Madame Cárdenas travaille aussi avec les médias locaux afin de les sensibiliser à cet enjeu majeur, tant pour les enfants que pour la réputation de la ville et de ses citoyens. Elle explique : « La lutte contre l'exploitation sexuelle commerciale des enfants est avant tout une question de respect des droits des enfants ― des droits reconnus par toutes les conventions internationales. De façon surprenante, les garçons sont autant affectés que les filles, avec près de 50 % de jeunes victimes mâles. C'est aussi une question sanitaire importante, car près de 8 % de ces jeunes sont porteurs du VIH. Nous devons les appuyer dans le respect de leurs droits et leur redonner une place pleine et entière dans la société. »

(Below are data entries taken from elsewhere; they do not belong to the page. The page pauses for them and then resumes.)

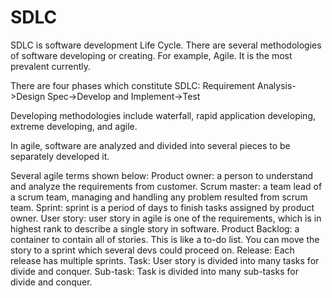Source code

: # SDLC

SDLC is software development Life Cycle.
There are several methodologies of software developing or creating.
For example, Agile. It is the most prevalent currently.

There are four phases which constitute SDLC:
Requirement Analysis->Design Spec->Develop and Implement->Test

Developing methodologies include waterfall, rapid application developing, extreme developing, and agile.

In agile, software are analyzed and divided into several pieces to be separately developed it.

Several agile terms shown below:
Product owner: a person to understand and analyze the requirements from customer.
Scrum master: a team lead of a scrum team, managing and handling any problem resulted from scrum team.
Sprint: sprint is a period of days to finish tasks assigned by product owner.
User story: user story in agile is one of the requirements, which is in highest rank to describe a single story in software.
Product Backlog: a container to contain all of stories. This is like a to-do list. You can move the story to a sprint which several devs could proceed on.
Release: Each release has multiple sprints.
Task: User story is divided into many tasks for divide and conquer.
Sub-task: Task is divided into many sub-tasks for divide and conquer.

Depuis quelques années, le mandat de la Fondation Renacer s'est élargi. Il inclut maintenant la réhabilitation des victimes de l'exploitation sexuelle et des toxicomanes. Une maison d'accueil pouvant loger une cinquantaine de jeunes a ouvert ses portes en banlieue de Carthagène. Là, des jeunes de 10 à 17 ans peuvent vivre dans un environnement sécuritaire et retrouver la confiance nécessaire pour affronter leur milieu sans se sentir coupables ou victimes passives. Avec l'appui de psychologues, ils réapprennent à vivre sans la pression d'être victimes de l'exploitation sexuelle et d'avoir à vendre leur corps et une partie de leur âme.
Le travail est long, et plusieurs jeunes doivent rester à la maison d'accueil jusqu'à deux ans avant de pouvoir retourner dans leur famille. Mais l'effort en vaut la peine : même si leur enfance leur a été volée, ils peuvent désormais espérer vivre une vie plus stable, épanouie et enrichissante.

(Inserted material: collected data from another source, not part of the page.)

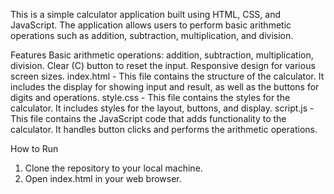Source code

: This is a simple calculator application built using HTML, CSS, and JavaScript. The application allows users to perform basic arithmetic operations such as addition, subtraction, multiplication, and division.

Features
Basic arithmetic operations: addition, subtraction, multiplication, division.
Clear (C) button to reset the input.
Responsive design for various screen sizes.
index.html - This file contains the structure of the calculator. It includes the display for showing input and result, as well as the buttons for digits and operations.
style.css - This file contains the styles for the calculator. It includes styles for the layout, buttons, and display.
script.js - This file contains the JavaScript code that adds functionality to the calculator. It handles button clicks and performs the arithmetic operations.

How to Run
1. Clone the repository to your local machine.
2. Open index.html in your web browser.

Hôtels de luxe ou hôtels de passe ?

Tous les commerçants sont invités à participer aux efforts de la communauté pour lutter contre l'exploitation sexuelle commerciale des enfants. Ici, les locateurs d'embarcations sur une des plages de Carthagène aident à cibler les contrevenants et à sensibiliser les jeunes.

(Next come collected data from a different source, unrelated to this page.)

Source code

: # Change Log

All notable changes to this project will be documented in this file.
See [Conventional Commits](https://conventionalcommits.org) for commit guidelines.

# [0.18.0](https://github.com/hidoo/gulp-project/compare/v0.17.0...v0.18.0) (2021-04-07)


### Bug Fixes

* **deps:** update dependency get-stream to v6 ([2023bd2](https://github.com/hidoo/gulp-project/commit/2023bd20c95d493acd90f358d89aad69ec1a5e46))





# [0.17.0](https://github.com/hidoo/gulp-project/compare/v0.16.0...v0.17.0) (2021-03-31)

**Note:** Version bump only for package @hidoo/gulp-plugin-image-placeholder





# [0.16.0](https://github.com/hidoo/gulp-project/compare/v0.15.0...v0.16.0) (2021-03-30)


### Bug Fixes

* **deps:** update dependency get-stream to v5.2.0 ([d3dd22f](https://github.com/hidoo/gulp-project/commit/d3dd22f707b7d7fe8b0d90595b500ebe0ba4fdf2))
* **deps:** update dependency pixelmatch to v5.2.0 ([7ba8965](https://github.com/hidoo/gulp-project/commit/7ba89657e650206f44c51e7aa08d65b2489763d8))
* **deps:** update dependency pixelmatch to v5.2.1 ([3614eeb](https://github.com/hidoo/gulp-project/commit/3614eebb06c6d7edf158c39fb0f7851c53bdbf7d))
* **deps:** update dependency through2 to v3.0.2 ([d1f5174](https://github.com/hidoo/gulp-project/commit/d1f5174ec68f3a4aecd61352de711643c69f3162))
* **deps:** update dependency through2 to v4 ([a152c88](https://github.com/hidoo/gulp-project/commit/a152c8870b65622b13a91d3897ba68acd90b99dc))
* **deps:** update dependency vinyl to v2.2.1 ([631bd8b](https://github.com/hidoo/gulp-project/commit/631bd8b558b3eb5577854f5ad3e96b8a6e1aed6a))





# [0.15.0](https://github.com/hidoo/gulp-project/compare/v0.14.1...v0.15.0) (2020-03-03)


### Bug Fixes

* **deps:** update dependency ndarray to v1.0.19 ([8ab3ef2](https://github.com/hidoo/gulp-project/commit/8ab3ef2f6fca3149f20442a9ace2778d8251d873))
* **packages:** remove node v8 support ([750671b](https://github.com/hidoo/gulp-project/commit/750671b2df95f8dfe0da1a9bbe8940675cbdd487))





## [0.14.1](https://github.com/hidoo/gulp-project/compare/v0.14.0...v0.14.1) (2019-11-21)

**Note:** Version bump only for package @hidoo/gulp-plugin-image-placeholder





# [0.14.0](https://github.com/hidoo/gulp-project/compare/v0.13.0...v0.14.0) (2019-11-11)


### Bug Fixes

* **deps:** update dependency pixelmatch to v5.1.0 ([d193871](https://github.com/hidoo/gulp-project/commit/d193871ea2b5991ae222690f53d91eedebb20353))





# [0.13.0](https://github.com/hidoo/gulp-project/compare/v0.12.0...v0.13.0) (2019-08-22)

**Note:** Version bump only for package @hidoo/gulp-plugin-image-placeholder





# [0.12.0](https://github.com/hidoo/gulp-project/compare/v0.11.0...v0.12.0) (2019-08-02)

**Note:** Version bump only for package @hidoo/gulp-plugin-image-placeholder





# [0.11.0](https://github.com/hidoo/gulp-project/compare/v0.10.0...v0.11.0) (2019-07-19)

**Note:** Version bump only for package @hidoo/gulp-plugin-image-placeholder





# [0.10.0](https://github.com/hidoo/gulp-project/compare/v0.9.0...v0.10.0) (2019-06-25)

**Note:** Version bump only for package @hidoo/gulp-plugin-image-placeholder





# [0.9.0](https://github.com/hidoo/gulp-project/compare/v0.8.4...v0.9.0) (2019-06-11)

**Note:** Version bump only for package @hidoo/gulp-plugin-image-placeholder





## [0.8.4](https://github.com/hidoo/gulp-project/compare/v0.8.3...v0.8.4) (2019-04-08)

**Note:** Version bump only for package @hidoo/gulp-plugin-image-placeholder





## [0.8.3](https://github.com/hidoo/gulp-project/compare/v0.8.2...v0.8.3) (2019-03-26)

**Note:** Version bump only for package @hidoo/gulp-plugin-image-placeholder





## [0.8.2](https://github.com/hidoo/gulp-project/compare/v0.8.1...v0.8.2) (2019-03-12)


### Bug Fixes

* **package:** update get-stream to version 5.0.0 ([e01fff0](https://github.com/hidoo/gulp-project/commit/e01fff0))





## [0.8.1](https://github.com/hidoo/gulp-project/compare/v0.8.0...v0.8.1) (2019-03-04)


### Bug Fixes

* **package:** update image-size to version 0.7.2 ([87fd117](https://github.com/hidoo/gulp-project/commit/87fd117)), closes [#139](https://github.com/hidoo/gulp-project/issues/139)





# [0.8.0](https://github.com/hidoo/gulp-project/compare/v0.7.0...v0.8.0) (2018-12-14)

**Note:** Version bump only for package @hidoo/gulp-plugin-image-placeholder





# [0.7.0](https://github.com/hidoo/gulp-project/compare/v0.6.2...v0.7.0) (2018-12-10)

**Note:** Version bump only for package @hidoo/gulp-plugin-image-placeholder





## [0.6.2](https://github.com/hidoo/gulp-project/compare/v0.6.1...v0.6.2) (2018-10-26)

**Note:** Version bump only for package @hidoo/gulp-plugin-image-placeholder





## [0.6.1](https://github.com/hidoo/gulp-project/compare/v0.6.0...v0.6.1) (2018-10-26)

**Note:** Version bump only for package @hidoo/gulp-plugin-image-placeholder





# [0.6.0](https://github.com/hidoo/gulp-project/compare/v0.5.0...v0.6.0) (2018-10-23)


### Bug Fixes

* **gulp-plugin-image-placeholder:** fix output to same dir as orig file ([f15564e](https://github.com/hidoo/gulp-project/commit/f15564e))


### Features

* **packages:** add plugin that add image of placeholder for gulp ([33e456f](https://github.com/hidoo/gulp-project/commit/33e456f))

Joan McMaster est offusquée. Elle s'explique mal comment « sa » ville a pu devenir un lieu d'exploitation sexuelle commerciale des enfants. À titre de présidente de l'Association des hôteliers de Carthagène, elle connaît bien l'étendue du problème. Son hôtel affiche fièrement l'écriteau La Muralla Soy Yo ! (La muraille, c'est moi !), le symbole d'un établissement qui lutte contre l'exploitation sexuelle commerciale des enfants.
Aux autorités municipales réunies pour la circonstance, elle explique : « C'est impensable que des fillettes de 8 ans se retrouvent dans nos établissements pour vendre leurs corps à des touristes. Les hôteliers doivent faire partie de la solution, non du problème. Nous devons travailler ensemble ― chauffeurs de taxi, vendeurs ambulants, propriétaires d'appartements, restaurateurs, conducteurs de calèches et autres intervenants du domaine touristique ― afin de refuser d'informer les touristes qui recherchent des plaisirs sexuels avec des mineurs. »
La solution passe entre autres par des efforts concertés entre la municipalité, les hôteliers, les propriétaires d'appartements et les instances judiciaires. Cependant, des taux élevés de pauvreté et de chômage créent un milieu propice à l'exploitation sexuelle commerciale des enfants. De plus, un grand nombre de Colombiens déplacés par les conflits internes viennent gonfler le nombre d'immigrants dans la ville. Les enfants de ces déplacés sont souvent recrutés par les groupes mafieux et les groupes armés illégaux, qui s'en servent dans leurs réseaux de drogue, de prostitution et de trafic humain.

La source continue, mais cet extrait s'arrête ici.